The Senate Has Another Chance to Act on CHIP
The CHIP program was created during the Clinton Administration in 1997 to provide health coverage to low-income children who do not qualify for Medicaid. CHIP is funded jointly by the states and the federal government and each state administers their own program. In Virginia, CHIP funding is used for the Family Access to Medical Insurance Security (FAMIS) program. On December 11, Governor McAuliffe announced the state began the process of notifying Virginia families with one or more family members who are enrolled in CHIP that they will lose their coverage effective January 31, unless the program is reauthorized.

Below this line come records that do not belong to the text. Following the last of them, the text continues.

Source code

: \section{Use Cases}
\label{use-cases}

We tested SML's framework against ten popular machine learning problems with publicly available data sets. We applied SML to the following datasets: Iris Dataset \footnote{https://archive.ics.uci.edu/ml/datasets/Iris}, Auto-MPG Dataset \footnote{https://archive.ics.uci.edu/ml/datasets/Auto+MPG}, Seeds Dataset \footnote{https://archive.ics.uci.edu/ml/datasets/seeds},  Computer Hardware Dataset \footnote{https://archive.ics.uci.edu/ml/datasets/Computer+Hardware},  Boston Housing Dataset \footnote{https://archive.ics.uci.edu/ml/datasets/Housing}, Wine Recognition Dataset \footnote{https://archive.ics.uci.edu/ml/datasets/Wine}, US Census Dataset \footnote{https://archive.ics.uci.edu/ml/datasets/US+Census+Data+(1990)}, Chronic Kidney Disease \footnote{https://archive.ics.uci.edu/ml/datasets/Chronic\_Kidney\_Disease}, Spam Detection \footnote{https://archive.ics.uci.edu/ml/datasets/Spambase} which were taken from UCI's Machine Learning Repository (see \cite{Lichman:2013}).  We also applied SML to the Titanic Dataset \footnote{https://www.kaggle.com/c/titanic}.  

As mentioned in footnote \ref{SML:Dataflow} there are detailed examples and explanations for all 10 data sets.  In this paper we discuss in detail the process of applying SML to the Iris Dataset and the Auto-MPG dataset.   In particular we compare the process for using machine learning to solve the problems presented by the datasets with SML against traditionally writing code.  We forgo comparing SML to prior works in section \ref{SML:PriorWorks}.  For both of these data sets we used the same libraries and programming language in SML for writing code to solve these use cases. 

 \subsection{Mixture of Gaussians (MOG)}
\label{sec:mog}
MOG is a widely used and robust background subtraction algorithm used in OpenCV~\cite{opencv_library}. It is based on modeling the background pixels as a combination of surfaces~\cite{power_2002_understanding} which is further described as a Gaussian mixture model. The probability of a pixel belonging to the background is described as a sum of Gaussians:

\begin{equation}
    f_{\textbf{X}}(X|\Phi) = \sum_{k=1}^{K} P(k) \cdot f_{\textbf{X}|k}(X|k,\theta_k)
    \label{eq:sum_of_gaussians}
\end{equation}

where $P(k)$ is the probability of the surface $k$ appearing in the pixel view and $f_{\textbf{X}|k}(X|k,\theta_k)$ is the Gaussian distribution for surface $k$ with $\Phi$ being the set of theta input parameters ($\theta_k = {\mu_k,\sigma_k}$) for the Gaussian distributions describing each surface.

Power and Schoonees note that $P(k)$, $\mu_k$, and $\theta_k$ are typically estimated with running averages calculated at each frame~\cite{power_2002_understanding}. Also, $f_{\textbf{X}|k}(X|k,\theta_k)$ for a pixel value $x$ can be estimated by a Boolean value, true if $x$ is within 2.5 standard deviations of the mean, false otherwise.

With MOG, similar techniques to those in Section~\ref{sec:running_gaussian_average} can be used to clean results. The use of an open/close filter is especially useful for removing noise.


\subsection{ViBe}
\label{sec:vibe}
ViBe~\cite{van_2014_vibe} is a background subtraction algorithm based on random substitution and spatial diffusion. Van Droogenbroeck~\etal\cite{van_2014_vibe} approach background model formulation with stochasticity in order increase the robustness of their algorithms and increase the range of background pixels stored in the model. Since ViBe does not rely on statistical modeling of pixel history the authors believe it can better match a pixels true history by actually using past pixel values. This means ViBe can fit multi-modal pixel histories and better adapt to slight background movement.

Unfortunately, this historically bipartisan program has hit a roadblock in the Senate. The CHAMPIONING HEALTHY KIDS Act, which I supported, passed the House in early November by a bipartisan vote and would reauthorize the CHIP program for five years. It also includes reauthorization for popular public health programs like Community Health Centers, the National Health Service Corps, and the Special Diabetes Program, all of which are used on a daily basis by folks in the Sixth District. While the House has taken action to reauthorize the program, the Senate has yet to act. It’s frustrating that the Senate has failed to take up the House bill or even pass one of their own so that we can sort out any differences in a bipartisan conference.
I’ve heard from many folks in the Sixth District who want to see this program preserved, and I want you to know that I support this program and have been working hard on your behalf to ensure that Virginians have access to CHIP. I have joined in asking Senate Leadership to move a bill forward, and called on Virginia’s senators to urge the same.
Further delay on this issue is not acceptable. Just a few days ago, leadership in the House announced that the CHAMPIONING HEALTHY KIDS Act will be included in end-of-year funding legislation set to be taken up by Congress. The Senate will now have another opportunity to reauthorize CHIP. It’s not a partisan matter – let’s extend CHIP and provide some certainty to Virginians that coverage for low-income children will continue in the New Year.